EXERCISE —
State, as a number alone, how many lines of the entries contain the word "Black".
*** Begin section ***
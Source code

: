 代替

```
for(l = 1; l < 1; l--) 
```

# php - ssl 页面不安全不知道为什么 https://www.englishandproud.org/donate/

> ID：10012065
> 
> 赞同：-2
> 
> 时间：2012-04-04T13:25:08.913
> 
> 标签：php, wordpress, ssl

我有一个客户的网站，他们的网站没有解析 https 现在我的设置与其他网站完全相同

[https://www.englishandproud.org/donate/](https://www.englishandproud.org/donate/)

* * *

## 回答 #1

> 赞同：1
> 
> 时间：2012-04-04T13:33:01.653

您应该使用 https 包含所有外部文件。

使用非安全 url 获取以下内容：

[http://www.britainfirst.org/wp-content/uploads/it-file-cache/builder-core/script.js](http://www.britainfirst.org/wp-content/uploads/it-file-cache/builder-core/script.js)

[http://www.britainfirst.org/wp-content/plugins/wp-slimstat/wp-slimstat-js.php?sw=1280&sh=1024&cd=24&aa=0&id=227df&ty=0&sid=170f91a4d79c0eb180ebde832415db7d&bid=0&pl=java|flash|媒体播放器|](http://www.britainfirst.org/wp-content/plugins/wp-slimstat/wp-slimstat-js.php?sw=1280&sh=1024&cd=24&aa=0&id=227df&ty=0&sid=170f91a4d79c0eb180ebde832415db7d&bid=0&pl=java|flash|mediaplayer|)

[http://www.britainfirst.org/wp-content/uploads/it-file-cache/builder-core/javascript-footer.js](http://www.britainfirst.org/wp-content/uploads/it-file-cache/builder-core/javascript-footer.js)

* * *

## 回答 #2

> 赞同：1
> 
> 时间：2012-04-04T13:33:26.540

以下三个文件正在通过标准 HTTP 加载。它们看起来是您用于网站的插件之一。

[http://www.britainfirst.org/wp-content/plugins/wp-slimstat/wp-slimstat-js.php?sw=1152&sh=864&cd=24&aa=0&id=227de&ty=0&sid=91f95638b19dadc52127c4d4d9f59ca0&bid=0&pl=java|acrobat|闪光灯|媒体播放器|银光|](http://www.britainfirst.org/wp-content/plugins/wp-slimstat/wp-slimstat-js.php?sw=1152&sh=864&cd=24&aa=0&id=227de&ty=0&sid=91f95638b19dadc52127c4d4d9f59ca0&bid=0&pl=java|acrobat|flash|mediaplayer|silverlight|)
*** End section ***
*** Begin section ***
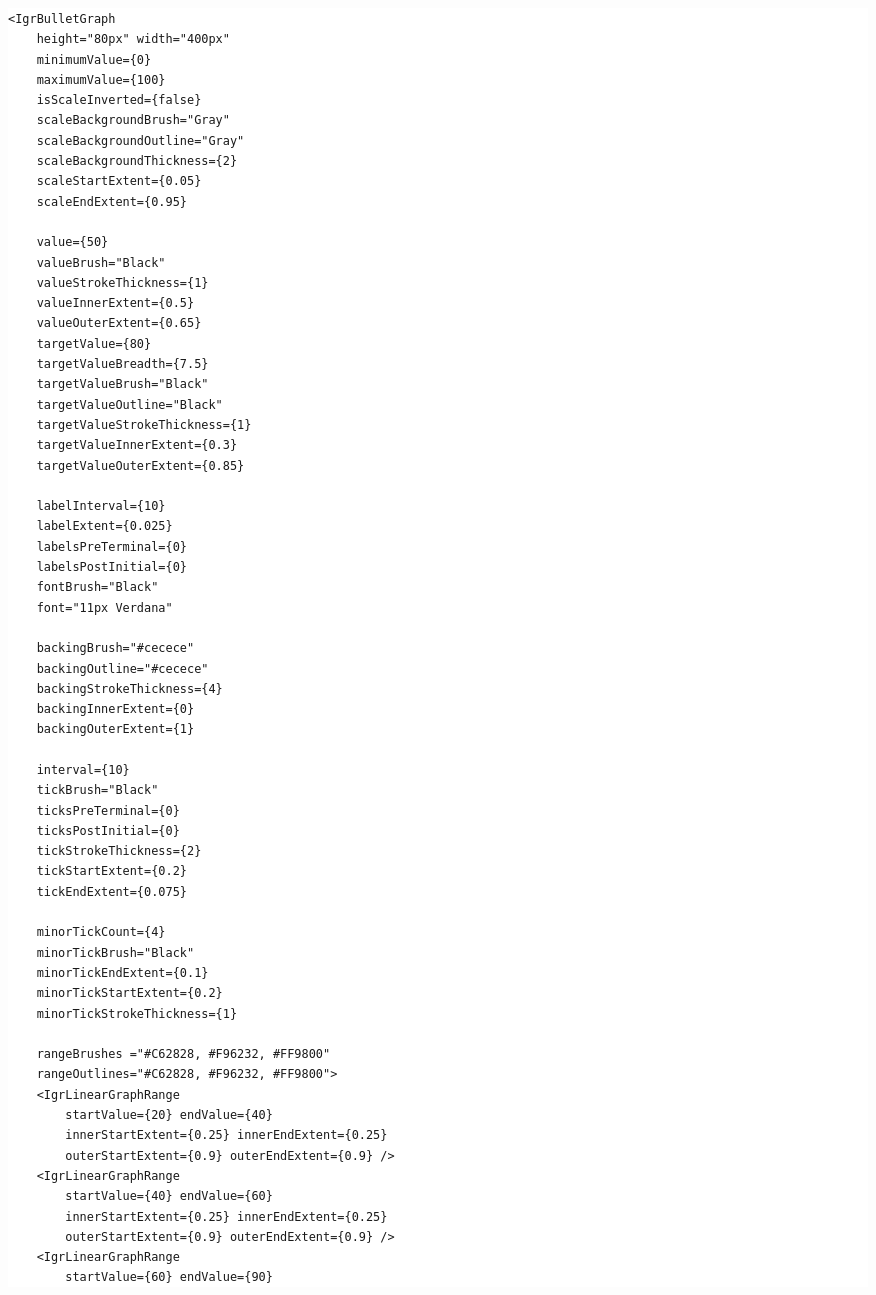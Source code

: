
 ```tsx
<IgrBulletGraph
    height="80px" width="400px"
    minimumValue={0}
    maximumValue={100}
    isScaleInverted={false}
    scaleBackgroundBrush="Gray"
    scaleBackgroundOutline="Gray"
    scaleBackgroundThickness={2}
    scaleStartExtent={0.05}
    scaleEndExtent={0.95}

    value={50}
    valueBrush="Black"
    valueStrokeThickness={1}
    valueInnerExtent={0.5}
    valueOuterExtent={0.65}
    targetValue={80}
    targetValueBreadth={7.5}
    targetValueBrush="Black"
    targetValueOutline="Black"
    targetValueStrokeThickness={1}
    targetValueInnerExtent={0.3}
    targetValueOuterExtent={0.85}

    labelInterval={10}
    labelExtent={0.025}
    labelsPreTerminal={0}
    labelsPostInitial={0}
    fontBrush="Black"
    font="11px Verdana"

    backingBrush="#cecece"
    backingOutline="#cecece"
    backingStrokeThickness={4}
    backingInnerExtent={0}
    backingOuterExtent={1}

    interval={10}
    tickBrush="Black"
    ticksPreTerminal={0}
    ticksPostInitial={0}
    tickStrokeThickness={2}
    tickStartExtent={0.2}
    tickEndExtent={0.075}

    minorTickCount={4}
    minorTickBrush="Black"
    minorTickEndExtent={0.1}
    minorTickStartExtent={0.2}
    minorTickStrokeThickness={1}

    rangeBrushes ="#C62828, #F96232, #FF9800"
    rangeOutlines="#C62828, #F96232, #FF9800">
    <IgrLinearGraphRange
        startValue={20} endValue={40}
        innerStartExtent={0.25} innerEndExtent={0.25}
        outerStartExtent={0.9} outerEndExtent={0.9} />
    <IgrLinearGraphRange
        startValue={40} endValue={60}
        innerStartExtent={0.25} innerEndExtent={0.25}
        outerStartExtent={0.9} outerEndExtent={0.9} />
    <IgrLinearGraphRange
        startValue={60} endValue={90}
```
*** End section ***
ANSWER FOR THIS EXERCISE —
6